Reputation: 37
what is wrong in this config ,
partition keys are not working in HUDI as well as all the records get updated in the hudi dataset while doing the upsert . so couldnt extract the delta from the tables.
commonConfig = {'className' : 'org.apache.hudi',
'hoodie.datasource.hive_sync.use_jdbc':'false',
'hoodie.datasource.write.precombine.field': 'hash_value',
'hoodie.datasource.write.recordkey.field': 'hash_value',
'hoodie.datasource.hive_sync.partition_fields':'year,month,day',
'hoodie.datasource.hive_sync.partition_extractor_class': 'org.apache.hudi.hive.MultiPartKeysValueExtractor',
'hoodie.datasource.write.keygenerator.class':'org.apache.hudi.ComplexKeyGenerator',
'hoodie.table.name': 'hudi_account',
'hoodie.consistency.check.enabled': 'true',
'hoodie.datasource.hive_sync.database': 'hudi_db',
'hoodie.datasource.hive_sync.table': 'hudi_account',
'hoodie.datasource.hive_sync.enable': 'true',
'path': 's3://' + args['curated_bucket'] + '/stage_e/hudi_db/hudi_account'}
My usecase is to complete the upsert logic using hudi and partition using hudi . Upsert is partially working as it updates the entire recordset as like if i have 10k records in the raw bucket, while doing the upsert for 1k records , it updates the hudi time for all the 10k data.
Upvotes: 1
Views: 3582
Reputation: 21
Did your partition keys change?
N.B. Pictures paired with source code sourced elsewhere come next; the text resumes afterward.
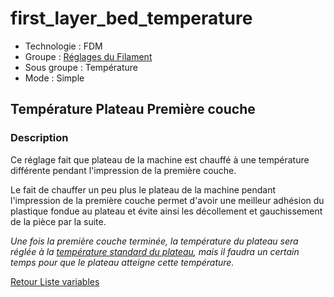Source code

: # first_layer_bed_temperature

* Technologie : FDM
* Groupe : [Réglages du Filament](../filament_settings/filament_settings.md)
* Sous groupe : Température
* Mode : Simple

## Température Plateau Première couche

### Description

Ce réglage fait que plateau de la machine est chauffé à une température différente pendant l'impression de la première couche.

Le fait de chauffer un peu plus le  plateau de la machine pendant l'impression de la première couche permet d'avoir une meilleur adhésion du plastique fondue au plateau et évite ainsi les décollement et gauchissement de la pièce par la suite.

*Une fois la première couche terminée, la température du plateau sera réglée à la [température standard du plateau](bed_temperature.md), mais il faudra un certain temps pour que le plateau atteigne cette température.*


[Retour Liste variables](variable_list.md)
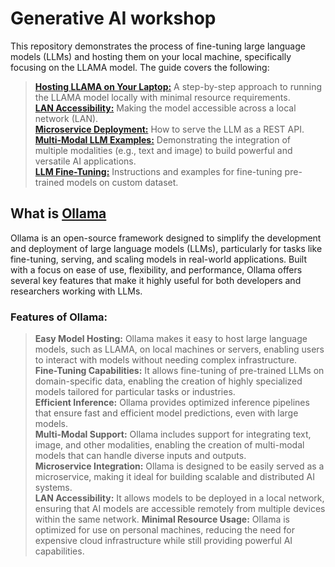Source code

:# Generative AI workshop
This repository demonstrates the process of fine-tuning large language models (LLMs) and hosting them on your local machine, specifically focusing on the LLAMA model. The guide covers the following:
> **[Hosting LLAMA on Your Laptop:](docs/hosting_ollama.md)** A step-by-step approach to running the LLAMA model locally with minimal resource requirements.  
> **[LAN Accessibility:](docs/ollama_command.md)** Making the model accessible across a local network (LAN).  
> **[Microservice Deployment:](docs/ollama_with_python.md)** How to serve the LLM as a REST API.  
> **[Multi-Modal LLM Examples:](docs/ollama_with_interface.md)** Demonstrating the integration of multiple modalities (e.g., text and image) to build powerful and versatile AI applications.  
> **[LLM Fine-Tuning:](docs/finetune_llm.md)** Instructions and examples for fine-tuning pre-trained models on custom dataset.  

## What is [Ollama](https://ollama.com/)
Ollama is an open-source framework designed to simplify the development and deployment of large language models (LLMs), particularly for tasks like fine-tuning, serving, and scaling models in real-world applications. Built with a focus on ease of use, flexibility, and performance, Ollama offers several key features that make it highly useful for both developers and researchers working with LLMs.

### Features of Ollama:
> **Easy Model Hosting:** Ollama makes it easy to host large language models, such as LLAMA, on local machines or servers, enabling users to interact with models without needing complex infrastructure.  
> **Fine-Tuning Capabilities:** It allows fine-tuning of pre-trained LLMs on domain-specific data, enabling the creation of highly specialized models tailored for particular tasks or industries.  
> **Efficient Inference:** Ollama provides optimized inference pipelines that ensure fast and efficient model predictions, even with large models.  
> **Multi-Modal Support:** Ollama includes support for integrating text, image, and other modalities, enabling the creation of multi-modal models that can handle diverse inputs and outputs.  
> **Microservice Integration:** Ollama is designed to be easily served as a microservice, making it ideal for building scalable and distributed AI systems.  
> **LAN Accessibility:** It allows models to be deployed in a local network, ensuring that AI models are accessible remotely from multiple devices within the same network. 
> **Minimal Resource Usage:** Ollama is optimized for use on personal machines, reducing the need for expensive cloud infrastructure while still providing powerful AI capabilities.  


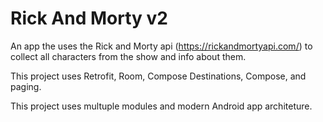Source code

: # Rick And Morty v2

An app the uses the Rick and Morty api (https://rickandmortyapi.com/)
to collect all characters from the show and info about them.

This project uses Retrofit, Room, Compose Destinations,
Compose, and paging.

This project uses multuple modules and modern Android app architeture.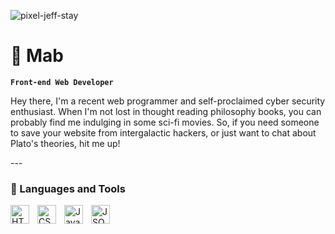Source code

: ![pixel-jeff-stay](https://github.com/CyberAlchemistt/CyberAlchemistt/assets/133987451/4bc5e6c4-b180-4e81-bd82-02f7798da2d7)

# 👾 Mab

**`Front-end Web Developer`**

<p>Hey there, I'm a recent web programmer and self-proclaimed cyber security enthusiast. When I'm not lost in thought reading philosophy books, you can probably find me indulging in some sci-fi movies. So, if you need someone to save your website from intergalactic hackers, or just want to chat about Plato's theories, hit me up!</p>
---

### 🧰 Languages and Tools

<img align="left" alt="HTML" width="30px" style="padding-right:10px;" src="https://cdn.jsdelivr.net/gh/devicons/devicon/icons/html5/html5-plain.svg" />
<img align="left" alt="CSS" width="30px" style="padding-right:10px;" src="https://cdn.jsdelivr.net/gh/devicons/devicon/icons/css3/css3-plain.svg" />
<img align="left" alt="JavaScript" width="30px" style="padding-right:10px;" src="https://cdn.jsdelivr.net/gh/devicons/devicon/icons/javascript/javascript-plain.svg" />
<img align="left" alt="JSON" width="30px" style="padding-right:10px;" src="https://upload.wikimedia.org/wikipedia/commons/c/c9/JSON_vector_logo.svg" />
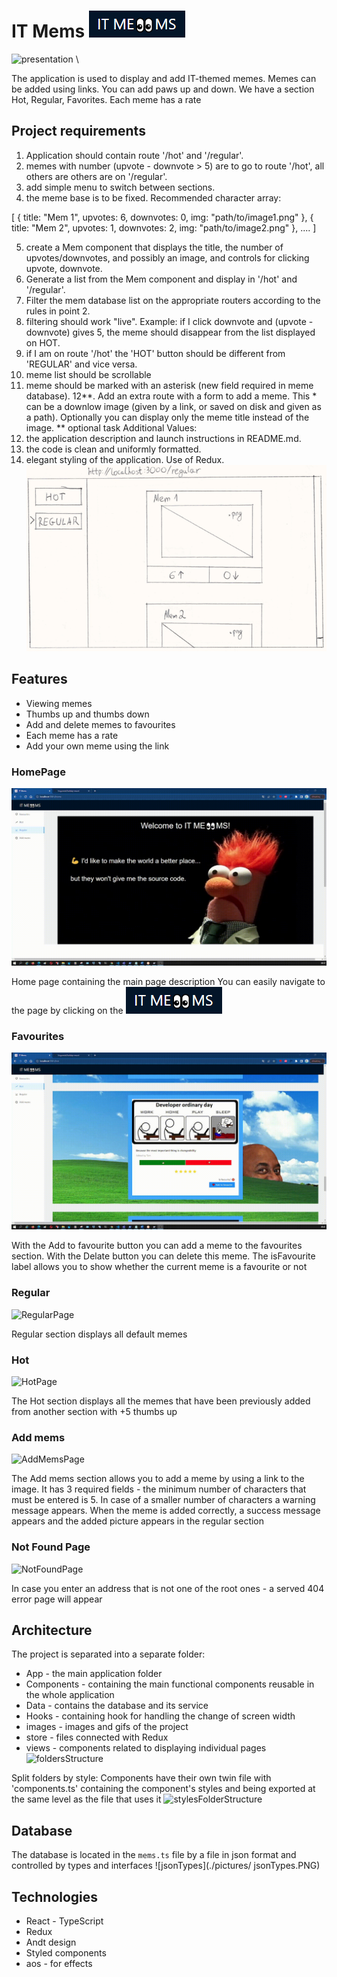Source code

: # IT Mems ![HomePageButton](./src/images/HomePageButton.PNG)

![presentation](./src/images/presentation.gif) \

The application is used to display and add IT-themed memes. Memes can be added using links. You can add paws up and down. We have a section Hot, Regular, Favorites. Each meme has a rate

## Project requirements

1. Application should contain route '/hot' and '/regular'.
2. memes with number (upvote - downvote > 5) are to go to route '/hot', all others are
   others are on '/regular'.
3. add simple menu to switch between sections.
4. the meme base is to be fixed. Recommended character array:

[
{
title: "Mem 1",
upvotes: 6,
downvotes: 0,
img: "path/to/image1.png"
},
{
title: "Mem 2",
upvotes: 1,
downvotes: 2,
img: "path/to/image2.png"
},
....
]

5. create a Mem component that displays the title, the number of upvotes/downvotes, and possibly an image,
   and controls for clicking upvote, downvote.
6. Generate a list from the Mem component and display in '/hot' and '/regular'.
7. Filter the mem database list on the appropriate routers according to the rules in point 2.
8. filtering should work "live". Example: if I click downvote and (upvote - downvote)
   gives 5, the meme should disappear from the list displayed on HOT.
9. if I am on route '/hot' the 'HOT' button should be different from 'REGULAR' and
   vice versa.
10. meme list should be scrollable
11. meme should be marked with an asterisk (new field required in meme database).
    12**. Add an extra route with a form to add a meme.
    This \* can be a downlow image (given by a link, or saved on disk and given
    as a path). Optionally you can display only the meme title instead of the image.
    ** optional task
    Additional Values:
12. the application description and launch instructions in README.md.
13. the code is clean and uniformly formatted.
14. elegant styling of the application.
    Use of Redux.
    ![projectConspect](./src/images/projectConspect.PNG)

## Features

- Viewing memes
- Thumbs up and thumbs down
- Add and delete memes to favourites
- Each meme has a rate
- Add your own meme using the link

### HomePage

![HomePage](./src/images/HomePage.gif)

Home page containing the main page description
You can easily navigate to the page by clicking on the
![HomePageButton](./src/images/HomePageButton.PNG)

### Favourites

![FavouritesPage](./src/images/FavouritesPage.gif)

With the Add to favourite button you can add a meme to the favourites section. With the Delate button you can delete this meme. The isFavourite label allows you to show whether the current meme is a favourite or not

### Regular

![RegularPage](./pictures/RegularPage.gif)

Regular section displays all default memes

### Hot

![HotPage](./pictures/HotPage.gif)

The Hot section displays all the memes that have been previously added from another section with +5 thumbs up

### Add mems

![AddMemsPage](./pictures/AddMemsPage.gif)

The Add mems section allows you to add a meme by using a link to the image. It has 3 required fields - the minimum number of characters that must be entered is 5. In case of a smaller number of characters a warning message appears. When the meme is added correctly, a success message appears and the added picture appears in the regular section

### Not Found Page

![NotFoundPage](./pictures/NotFoundPage.gif)

In case you enter an address that is not one of the root ones - a served 404 error page will appear

## Architecture

The project is separated into a separate folder:

- App - the main application folder
- Components - containing the main functional components reusable in the whole application
- Data - contains the database and its service
- Hooks - containing hook for handling the change of screen width
- images - images and gifs of the project
- store - files connected with Redux
- views - components related to displaying individual pages
  ![foldersStructure](./pictures/foldersStructure.PNG)

Split folders by style:
Components have their own twin file with 'components.ts' containing the component's styles and being exported at the same level as the file that uses it
![stylesFolderStructure](./pictures/stylesFolderStructure.PNG)

## Database

The database is located in the `mems.ts` file
by a file in json format and controlled by types and interfaces
![jsonTypes](./pictures/ jsonTypes.PNG)

## Technologies

- React - TypeScript
- Redux
- Andt design
- Styled components
- aos - for effects
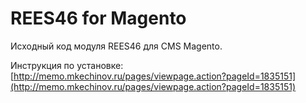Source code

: # REES46 for Magento

Исходный код модуля REES46 для CMS Magento.

Инструкция по установке: [http://memo.mkechinov.ru/pages/viewpage.action?pageId=1835151](http://memo.mkechinov.ru/pages/viewpage.action?pageId=1835151)
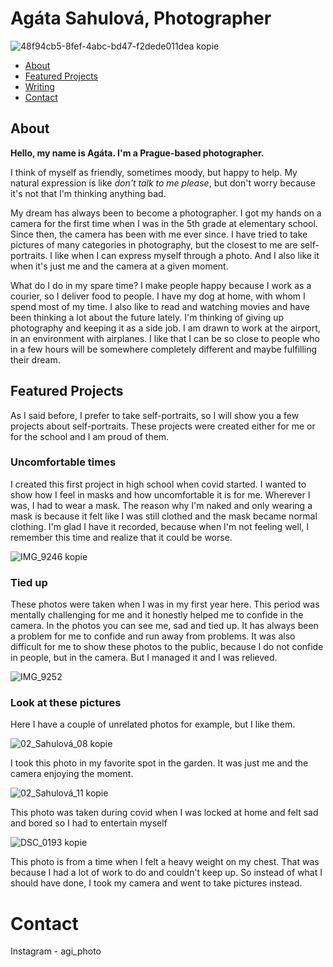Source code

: # Agáta Sahulová, Photographer

![48f94cb5-8fef-4abc-bd47-f2dede011dea kopie](https://github.com/agisahulova/english-for-designers2/assets/148855867/f235b780-39f4-4dc1-aacd-06cb6c18efba)



- [About](#about)
- [Featured Projects](#featured-projects)
- [Writing](01-one-word/)
- [Contact](#contact)


## About

**Hello, my name is Agáta. I'm a Prague-based photographer.** 

I think of myself as friendly, sometimes moody, but happy to help. My natural expression is like *don't talk to me please*, but don't worry because it's not that I'm thinking anything bad.

My dream has always been to become a photographer. I got my hands on a camera for the first time when I was in the 5th grade at elementary school. Since then, the camera has been with me ever since. I have tried to take pictures of many categories in photography, but the closest to me are self-portraits. I like when I can express myself through a photo. And I also like it when it's just me and the camera at a given moment.

What do I do in my spare time? I make people happy because I work as a courier, so I deliver food to people. I have my dog ​​at home, with whom I spend most of my time. I also like to read and watching movies and have been thinking a lot about the future lately. I'm thinking of giving up photography and keeping it as a side job. I am drawn to work at the airport, in an environment with airplanes. I like that I can be so close to people who in a few hours will be somewhere completely different and maybe fulfilling their dream.

## Featured Projects
As I said before, I prefer to take self-portraits, so I will show you a few projects about self-portraits. These projects were created either for me or for the school and I am proud of them.

### Uncomfortable times

<!-- Use a static poster image or animated GIF, but no video files. Again, keep the image width/height manageable, around 1280x x 720px (16:9 aspect ratio), or a max-width of 1280px. -->

I created this first project in high school when covid started. I wanted to show how I feel in masks and how uncomfortable it is for me. Wherever I was, I had to wear a mask. The reason why I'm naked and only wearing a mask is because it felt like I was still clothed and the mask became normal clothing. I'm glad I have it recorded, because when I'm not feeling well, I remember this time and realize that it could be worse.

![IMG_9246 kopie](https://github.com/agisahulova/english-for-designers2/assets/148855867/48e3805b-50d8-4bf3-b40c-1d01447e43f9)

### Tied up

These photos were taken when I was in my first year here. This period was mentally challenging for me and it honestly helped me to confide in the camera. In the photos you can see me, sad and tied up. It has always been a problem for me to confide and run away from problems.
It was also difficult for me to show these photos to the public, because I do not confide in people, but in the camera. But I managed it and I was relieved.

![IMG_9252](https://github.com/agisahulova/english-for-designers2/assets/148855867/ae768feb-d4ac-419e-872d-91d7b2d08407)


### Look at these pictures
Here I have a couple of unrelated photos for example, but I like them.

![02_Sahulová_08 kopie](https://github.com/agisahulova/english-for-designers2/assets/148855867/3ca89ff3-0643-4e79-8ed8-cd20d709379d)


I took this photo in my favorite spot in the garden. It was just me and the camera enjoying the moment.




![02_Sahulová_11 kopie](https://github.com/agisahulova/english-for-designers2/assets/148855867/4350de33-3ed4-47a9-bd81-dc7816fade6f)

This photo was taken during covid when I was locked at home and felt sad and bored so I had to entertain myself



![DSC_0193 kopie](https://github.com/agisahulova/english-for-designers2/assets/148855867/48a8fcb1-a835-432c-8f9b-38d015b4735d)

This photo is from a time when I felt a heavy weight on my chest. That was because I had a lot of work to do and couldn't keep up. So instead of what I should have done, I took my camera and went to take pictures instead.


# Contact

Instagram - agi_photo
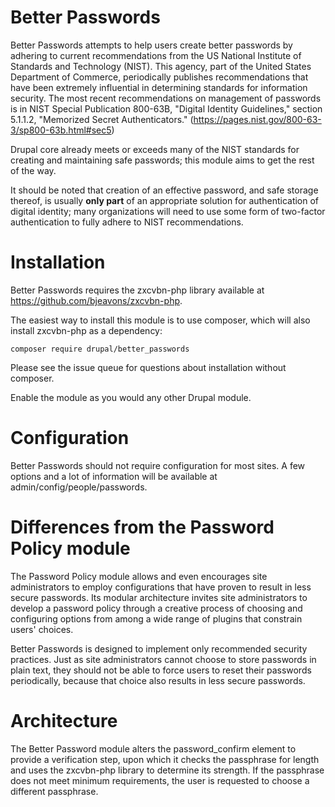 Better Passwords
================

Better Passwords attempts to help users create better passwords by adhering to 
current recommendations from the US National Institute of Standards and 
Technology (NIST). This agency, part of the United States Department of 
Commerce, periodically publishes recommendations that have been extremely 
influential in determining standards for information security. The most recent 
recommendations on management of passwords is in NIST Special Publication 
800-63B, "Digital Identity Guidelines," section 5.1.1.2, "Memorized Secret 
Authenticators." (https://pages.nist.gov/800-63-3/sp800-63b.html#sec5)

Drupal core already meets or exceeds many of the NIST standards for creating 
and maintaining safe passwords; this module aims to get the rest of the way.

It should be noted that creation of an effective password, and safe storage 
thereof, is usually **only part** of an appropriate solution for authentication 
of digital identity; many organizations will need to use some form of two-factor 
authentication to fully adhere to NIST recommendations.

Installation
============

Better Passwords requires the zxcvbn-php library available at 
https://github.com/bjeavons/zxcvbn-php.

The easiest way to install this module is to use composer, which will also 
install zxcvbn-php as a dependency:
  
    composer require drupal/better_passwords

Please see the issue queue for questions about installation without composer.

Enable the module as you would any other Drupal module.

Configuration
=============

Better Passwords should not require configuration for most sites. A few options 
and a lot of information will be available at admin/config/people/passwords.

Differences from the Password Policy module
===========================================

The Password Policy module allows and even encourages site administrators to 
employ configurations that have proven to result in less secure passwords. 
Its modular architecture invites site administrators to develop a password 
policy through a creative process of choosing and configuring options from 
among a wide range of plugins that constrain users' choices.

Better Passwords is designed to implement only recommended security practices. 
Just as site administrators cannot choose to store passwords in plain text, they 
should not be able to force users to reset their passwords periodically, because 
that choice also results in less secure passwords.

Architecture
============

The Better Password module alters the password_confirm element to provide a 
verification step, upon which it checks the passphrase for length and uses the 
zxcvbn-php library to determine its strength. If the passphrase does not meet 
minimum requirements, the user is requested to choose a different passphrase.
By default hudi doesn't use global indexes, but per partition, I was having problems similar to yours, when I enabled global index it worked. Try adding these settings:
"hoodie.index.type": "GLOBAL_BLOOM", # This is required if we want to ensure we upsert a record, even if the partition changes
"hoodie.bloom.index.update.partition.path": "true", # This is required to write the data into the new partition (defaults to false in 0.8.0, true in 0.9.0)
I found the answer on this blog: https://dacort.dev/posts/updating-partition-values-with-apache-hudi/
Here you can see more information about hudi indexes: https://hudi.apache.org/blog/2020/11/11/hudi-indexing-mechanisms/
Upvotes: 2